Segment Start: Records provided

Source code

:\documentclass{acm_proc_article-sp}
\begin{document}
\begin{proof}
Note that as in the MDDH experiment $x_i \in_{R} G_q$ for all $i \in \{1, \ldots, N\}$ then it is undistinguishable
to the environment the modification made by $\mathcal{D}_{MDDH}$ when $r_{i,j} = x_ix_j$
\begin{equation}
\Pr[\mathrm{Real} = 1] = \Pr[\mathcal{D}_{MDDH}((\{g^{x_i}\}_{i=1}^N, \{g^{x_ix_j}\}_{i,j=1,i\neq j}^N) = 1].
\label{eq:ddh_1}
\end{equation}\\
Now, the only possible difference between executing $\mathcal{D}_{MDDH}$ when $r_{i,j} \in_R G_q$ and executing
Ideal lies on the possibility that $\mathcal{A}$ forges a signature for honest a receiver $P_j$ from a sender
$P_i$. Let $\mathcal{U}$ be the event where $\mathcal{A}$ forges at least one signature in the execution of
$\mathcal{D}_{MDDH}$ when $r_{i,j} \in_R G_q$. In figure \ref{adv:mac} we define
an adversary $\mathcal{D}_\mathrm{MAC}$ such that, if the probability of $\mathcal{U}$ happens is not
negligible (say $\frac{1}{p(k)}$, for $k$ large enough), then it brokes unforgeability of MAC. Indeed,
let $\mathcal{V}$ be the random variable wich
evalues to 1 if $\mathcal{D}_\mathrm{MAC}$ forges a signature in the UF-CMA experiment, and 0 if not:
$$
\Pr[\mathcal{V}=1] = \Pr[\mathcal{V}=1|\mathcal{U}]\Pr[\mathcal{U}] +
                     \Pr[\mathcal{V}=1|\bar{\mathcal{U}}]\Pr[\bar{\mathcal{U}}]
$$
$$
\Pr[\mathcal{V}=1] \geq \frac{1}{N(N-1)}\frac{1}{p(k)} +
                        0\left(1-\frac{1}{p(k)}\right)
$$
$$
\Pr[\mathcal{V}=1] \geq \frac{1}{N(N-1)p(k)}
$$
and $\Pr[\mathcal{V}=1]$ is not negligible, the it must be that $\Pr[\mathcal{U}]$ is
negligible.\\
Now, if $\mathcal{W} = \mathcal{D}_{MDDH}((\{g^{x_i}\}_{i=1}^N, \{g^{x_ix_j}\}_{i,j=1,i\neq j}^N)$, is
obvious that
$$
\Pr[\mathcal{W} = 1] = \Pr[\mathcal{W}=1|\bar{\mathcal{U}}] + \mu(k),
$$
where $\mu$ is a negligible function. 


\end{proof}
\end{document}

Segment End: Records provided

As listed above, the lines from the line with "Now, the only" to the line with "for $k$ large" are to be echoed exactly, with both ends included and nothing added.

Now, the only possible difference between executing $\mathcal{D}_{MDDH}$ when $r_{i,j} \in_R G_q$ and executing
Ideal lies on the possibility that $\mathcal{A}$ forges a signature for honest a receiver $P_j$ from a sender
$P_i$. Let $\mathcal{U}$ be the event where $\mathcal{A}$ forges at least one signature in the execution of
$\mathcal{D}_{MDDH}$ when $r_{i,j} \in_R G_q$. In figure \ref{adv:mac} we define
an adversary $\mathcal{D}_\mathrm{MAC}$ such that, if the probability of $\mathcal{U}$ happens is not
negligible (say $\frac{1}{p(k)}$, for $k$ large enough), then it brokes unforgeability of MAC. Indeed,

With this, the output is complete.